** Recorded information follows **

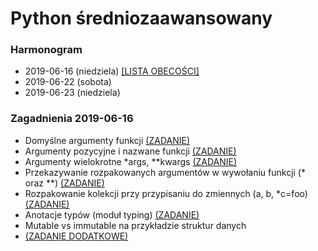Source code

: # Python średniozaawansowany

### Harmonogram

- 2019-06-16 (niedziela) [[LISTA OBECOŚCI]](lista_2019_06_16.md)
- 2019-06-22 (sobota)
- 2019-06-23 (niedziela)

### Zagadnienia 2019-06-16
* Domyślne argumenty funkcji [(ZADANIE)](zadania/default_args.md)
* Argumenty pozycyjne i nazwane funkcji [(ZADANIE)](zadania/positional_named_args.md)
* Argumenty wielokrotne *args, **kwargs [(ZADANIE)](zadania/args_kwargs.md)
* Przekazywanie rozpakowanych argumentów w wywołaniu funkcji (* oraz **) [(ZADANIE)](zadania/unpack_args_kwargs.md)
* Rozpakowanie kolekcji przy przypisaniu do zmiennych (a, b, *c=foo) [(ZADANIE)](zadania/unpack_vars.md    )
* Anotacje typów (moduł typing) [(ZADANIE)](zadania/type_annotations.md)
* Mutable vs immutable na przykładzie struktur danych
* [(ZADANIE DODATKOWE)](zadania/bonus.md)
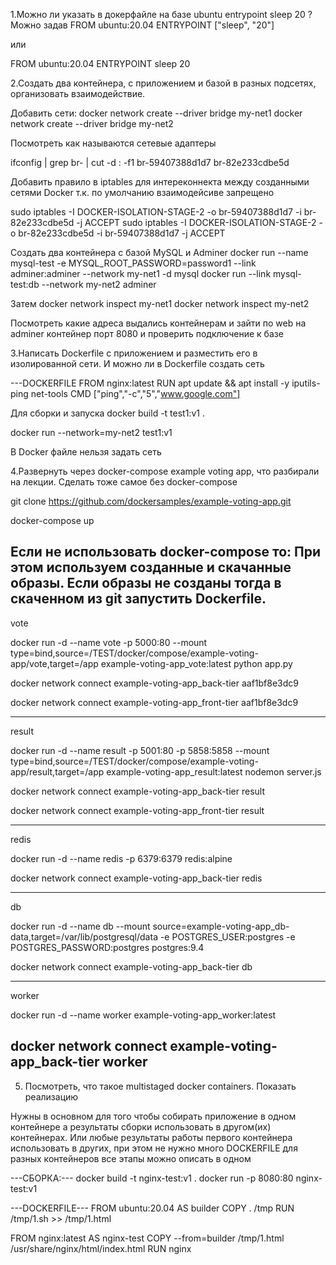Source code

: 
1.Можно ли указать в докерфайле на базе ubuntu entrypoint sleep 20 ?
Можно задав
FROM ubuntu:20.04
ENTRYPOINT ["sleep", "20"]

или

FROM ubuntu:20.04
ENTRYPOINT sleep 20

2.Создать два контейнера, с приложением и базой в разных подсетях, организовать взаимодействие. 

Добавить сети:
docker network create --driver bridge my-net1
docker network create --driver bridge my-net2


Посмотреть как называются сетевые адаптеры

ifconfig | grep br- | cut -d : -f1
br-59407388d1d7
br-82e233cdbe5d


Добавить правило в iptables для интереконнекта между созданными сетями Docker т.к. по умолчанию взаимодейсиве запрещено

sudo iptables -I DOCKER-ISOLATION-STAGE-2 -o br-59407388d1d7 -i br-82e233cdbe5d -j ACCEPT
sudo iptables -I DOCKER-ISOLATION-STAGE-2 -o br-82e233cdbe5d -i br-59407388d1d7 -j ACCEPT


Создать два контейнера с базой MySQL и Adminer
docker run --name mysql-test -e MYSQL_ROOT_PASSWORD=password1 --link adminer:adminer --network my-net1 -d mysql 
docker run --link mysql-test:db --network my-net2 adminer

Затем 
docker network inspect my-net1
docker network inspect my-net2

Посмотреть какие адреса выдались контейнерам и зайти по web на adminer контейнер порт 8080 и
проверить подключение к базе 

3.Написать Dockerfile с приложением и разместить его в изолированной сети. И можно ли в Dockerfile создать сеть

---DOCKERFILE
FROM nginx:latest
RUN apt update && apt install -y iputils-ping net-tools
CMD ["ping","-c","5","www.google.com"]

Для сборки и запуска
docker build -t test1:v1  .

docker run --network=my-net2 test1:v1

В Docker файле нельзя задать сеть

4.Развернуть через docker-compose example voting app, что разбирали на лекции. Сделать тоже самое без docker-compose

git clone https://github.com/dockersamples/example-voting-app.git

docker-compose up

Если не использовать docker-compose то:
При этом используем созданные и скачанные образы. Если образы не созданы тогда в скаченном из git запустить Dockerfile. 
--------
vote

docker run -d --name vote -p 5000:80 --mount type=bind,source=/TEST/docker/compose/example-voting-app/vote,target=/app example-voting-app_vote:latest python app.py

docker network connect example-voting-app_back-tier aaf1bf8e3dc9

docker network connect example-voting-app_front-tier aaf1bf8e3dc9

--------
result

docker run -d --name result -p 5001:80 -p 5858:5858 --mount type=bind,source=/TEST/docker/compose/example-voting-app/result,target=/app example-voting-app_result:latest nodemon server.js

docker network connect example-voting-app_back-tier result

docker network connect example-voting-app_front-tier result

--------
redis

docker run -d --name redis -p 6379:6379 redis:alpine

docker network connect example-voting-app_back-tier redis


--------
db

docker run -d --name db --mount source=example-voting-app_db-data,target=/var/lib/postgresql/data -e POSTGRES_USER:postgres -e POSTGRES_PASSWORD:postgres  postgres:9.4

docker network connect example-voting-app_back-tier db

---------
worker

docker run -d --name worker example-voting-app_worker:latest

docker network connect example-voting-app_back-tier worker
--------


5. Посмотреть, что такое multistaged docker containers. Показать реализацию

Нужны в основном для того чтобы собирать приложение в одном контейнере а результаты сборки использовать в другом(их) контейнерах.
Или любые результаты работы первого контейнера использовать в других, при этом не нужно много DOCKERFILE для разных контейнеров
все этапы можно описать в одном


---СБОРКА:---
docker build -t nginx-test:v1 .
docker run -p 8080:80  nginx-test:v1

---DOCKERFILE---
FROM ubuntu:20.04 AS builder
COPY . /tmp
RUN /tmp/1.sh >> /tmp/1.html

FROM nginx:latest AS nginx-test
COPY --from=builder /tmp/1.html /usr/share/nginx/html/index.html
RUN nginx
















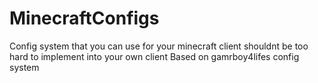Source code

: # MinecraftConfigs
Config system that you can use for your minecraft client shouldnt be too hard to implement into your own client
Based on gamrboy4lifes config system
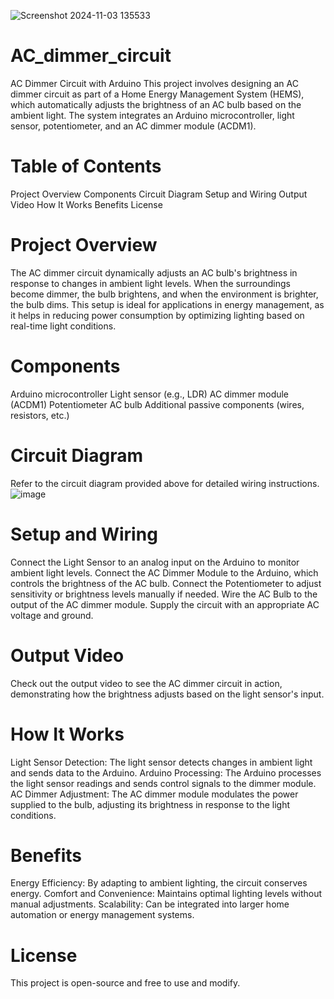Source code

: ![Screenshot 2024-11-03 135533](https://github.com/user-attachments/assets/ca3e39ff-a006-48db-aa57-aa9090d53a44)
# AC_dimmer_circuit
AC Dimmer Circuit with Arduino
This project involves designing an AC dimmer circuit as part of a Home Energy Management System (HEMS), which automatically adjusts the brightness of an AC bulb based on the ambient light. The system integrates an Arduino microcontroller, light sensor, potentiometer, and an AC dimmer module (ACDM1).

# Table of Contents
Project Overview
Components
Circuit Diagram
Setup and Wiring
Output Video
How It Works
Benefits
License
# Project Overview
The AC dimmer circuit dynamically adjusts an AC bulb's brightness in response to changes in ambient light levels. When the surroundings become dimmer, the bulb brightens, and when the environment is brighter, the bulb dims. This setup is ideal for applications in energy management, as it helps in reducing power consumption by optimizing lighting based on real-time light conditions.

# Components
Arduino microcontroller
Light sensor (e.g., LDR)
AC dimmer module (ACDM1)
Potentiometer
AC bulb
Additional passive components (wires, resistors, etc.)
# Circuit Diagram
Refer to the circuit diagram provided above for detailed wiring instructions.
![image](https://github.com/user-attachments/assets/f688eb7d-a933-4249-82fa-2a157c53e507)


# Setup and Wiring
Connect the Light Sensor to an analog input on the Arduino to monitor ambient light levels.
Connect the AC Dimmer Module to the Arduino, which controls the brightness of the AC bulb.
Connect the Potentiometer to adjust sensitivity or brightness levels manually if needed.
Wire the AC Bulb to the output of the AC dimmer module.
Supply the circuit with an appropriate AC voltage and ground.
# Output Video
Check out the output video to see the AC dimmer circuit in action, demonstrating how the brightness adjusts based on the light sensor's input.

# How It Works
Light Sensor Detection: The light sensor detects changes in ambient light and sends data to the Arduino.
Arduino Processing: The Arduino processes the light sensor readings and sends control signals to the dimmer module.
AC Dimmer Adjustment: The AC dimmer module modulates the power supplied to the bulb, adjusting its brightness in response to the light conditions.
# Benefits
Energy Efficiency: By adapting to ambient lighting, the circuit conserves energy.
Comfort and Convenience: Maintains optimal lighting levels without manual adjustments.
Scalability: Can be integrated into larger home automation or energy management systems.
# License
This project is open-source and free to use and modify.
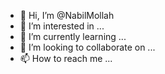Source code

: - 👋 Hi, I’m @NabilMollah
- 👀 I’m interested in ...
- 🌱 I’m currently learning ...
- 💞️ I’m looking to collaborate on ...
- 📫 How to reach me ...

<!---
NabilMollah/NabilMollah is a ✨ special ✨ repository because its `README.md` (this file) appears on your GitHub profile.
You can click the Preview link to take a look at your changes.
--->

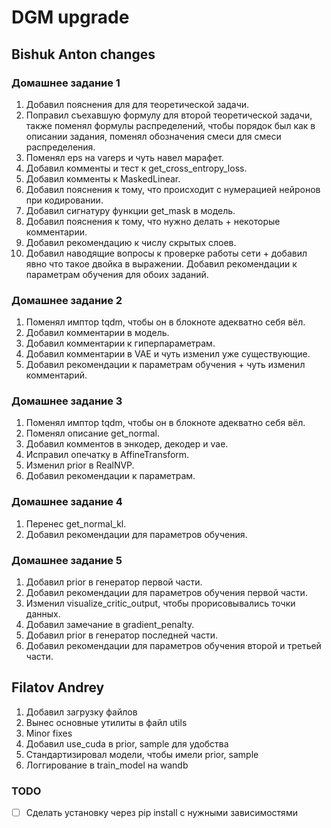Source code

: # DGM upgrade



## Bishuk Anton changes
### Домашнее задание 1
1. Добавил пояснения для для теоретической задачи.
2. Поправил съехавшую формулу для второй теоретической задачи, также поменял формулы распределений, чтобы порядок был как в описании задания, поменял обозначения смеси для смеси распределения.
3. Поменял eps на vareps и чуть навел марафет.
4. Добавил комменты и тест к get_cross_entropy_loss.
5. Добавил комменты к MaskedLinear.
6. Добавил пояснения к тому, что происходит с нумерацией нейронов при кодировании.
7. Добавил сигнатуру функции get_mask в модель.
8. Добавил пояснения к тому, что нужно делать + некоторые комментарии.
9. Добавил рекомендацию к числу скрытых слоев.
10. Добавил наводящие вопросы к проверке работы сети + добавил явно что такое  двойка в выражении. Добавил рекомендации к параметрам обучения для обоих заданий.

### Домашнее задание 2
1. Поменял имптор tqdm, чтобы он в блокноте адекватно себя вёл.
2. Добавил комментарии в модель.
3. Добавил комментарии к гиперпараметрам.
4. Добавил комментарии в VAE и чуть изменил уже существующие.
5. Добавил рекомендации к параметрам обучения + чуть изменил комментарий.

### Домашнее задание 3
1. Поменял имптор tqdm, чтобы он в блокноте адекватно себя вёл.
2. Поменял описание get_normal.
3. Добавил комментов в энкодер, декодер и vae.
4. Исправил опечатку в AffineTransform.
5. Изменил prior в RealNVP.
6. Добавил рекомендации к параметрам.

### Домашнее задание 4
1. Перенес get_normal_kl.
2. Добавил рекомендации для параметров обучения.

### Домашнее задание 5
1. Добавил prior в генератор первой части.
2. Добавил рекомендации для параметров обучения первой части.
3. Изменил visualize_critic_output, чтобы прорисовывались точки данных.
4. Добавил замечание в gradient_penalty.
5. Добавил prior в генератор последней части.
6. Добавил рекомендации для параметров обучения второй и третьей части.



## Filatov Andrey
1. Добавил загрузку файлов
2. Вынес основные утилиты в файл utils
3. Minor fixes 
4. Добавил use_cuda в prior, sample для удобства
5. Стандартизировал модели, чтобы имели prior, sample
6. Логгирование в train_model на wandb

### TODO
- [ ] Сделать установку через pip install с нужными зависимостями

** End of Recorded information **

== Task description ==
Reproduce each line of the records in which "ACCEPT" appears.

== Response below ==
sudo iptables -I DOCKER-ISOLATION-STAGE-2 -o br-59407388d1d7 -i br-82e233cdbe5d -j ACCEPT
sudo iptables -I DOCKER-ISOLATION-STAGE-2 -o br-82e233cdbe5d -i br-59407388d1d7 -j ACCEPT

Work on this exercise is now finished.